Supplied data:
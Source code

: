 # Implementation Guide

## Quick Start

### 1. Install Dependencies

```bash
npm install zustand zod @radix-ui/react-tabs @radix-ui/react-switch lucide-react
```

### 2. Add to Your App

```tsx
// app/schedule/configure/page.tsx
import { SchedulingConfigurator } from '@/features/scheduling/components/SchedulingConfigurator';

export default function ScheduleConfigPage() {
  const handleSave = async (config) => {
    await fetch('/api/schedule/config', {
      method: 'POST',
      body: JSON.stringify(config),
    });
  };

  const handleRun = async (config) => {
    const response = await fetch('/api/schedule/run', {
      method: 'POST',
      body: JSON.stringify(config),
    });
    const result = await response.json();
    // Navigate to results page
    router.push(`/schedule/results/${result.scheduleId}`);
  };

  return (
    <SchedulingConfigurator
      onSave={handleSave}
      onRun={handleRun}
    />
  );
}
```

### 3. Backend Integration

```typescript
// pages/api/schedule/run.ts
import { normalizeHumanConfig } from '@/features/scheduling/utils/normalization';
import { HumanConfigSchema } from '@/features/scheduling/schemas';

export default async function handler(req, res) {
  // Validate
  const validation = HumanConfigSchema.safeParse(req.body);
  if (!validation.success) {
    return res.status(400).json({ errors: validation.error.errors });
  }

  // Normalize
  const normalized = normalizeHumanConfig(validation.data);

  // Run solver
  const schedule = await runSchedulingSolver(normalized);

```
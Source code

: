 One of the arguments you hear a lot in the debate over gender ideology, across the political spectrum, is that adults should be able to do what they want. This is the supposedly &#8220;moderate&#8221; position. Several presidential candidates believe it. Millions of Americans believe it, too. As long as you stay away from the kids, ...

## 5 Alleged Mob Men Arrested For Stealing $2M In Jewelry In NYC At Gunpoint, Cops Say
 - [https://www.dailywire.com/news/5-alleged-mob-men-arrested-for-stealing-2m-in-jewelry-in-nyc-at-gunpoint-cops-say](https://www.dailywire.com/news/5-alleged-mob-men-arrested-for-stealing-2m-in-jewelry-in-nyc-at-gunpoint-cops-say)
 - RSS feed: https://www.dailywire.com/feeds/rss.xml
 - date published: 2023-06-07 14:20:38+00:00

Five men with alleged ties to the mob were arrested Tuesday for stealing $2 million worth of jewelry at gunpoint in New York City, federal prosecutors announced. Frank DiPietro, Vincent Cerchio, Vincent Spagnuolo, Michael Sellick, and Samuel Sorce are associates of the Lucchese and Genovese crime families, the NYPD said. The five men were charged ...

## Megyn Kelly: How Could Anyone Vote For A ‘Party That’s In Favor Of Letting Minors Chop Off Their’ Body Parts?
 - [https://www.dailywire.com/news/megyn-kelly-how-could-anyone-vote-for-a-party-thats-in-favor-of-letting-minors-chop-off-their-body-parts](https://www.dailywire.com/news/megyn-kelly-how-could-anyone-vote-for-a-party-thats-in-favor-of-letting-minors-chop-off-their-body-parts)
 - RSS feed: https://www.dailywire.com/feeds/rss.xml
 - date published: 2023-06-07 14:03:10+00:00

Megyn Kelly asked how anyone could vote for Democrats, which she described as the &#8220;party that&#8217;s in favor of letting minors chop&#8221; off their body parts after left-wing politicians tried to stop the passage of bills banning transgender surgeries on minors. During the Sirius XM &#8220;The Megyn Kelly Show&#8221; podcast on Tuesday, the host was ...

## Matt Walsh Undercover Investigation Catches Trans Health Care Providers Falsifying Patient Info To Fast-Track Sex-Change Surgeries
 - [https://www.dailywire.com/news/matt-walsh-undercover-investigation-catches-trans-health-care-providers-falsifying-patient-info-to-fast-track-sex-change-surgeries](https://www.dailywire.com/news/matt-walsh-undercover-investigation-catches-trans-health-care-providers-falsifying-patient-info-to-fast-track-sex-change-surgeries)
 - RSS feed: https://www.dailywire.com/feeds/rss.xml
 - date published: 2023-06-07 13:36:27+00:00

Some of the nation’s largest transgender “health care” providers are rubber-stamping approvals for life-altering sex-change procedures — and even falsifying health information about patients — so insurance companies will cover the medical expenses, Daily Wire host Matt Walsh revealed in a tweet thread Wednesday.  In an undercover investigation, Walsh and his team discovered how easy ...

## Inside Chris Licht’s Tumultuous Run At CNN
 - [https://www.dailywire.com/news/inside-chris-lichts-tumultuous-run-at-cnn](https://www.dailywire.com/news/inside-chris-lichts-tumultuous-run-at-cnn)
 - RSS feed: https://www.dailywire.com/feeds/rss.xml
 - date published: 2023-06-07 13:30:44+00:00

Problem details:
Looking at the records above, count the lines with the word "function" in them; reply with the number only.

Result of this task:
2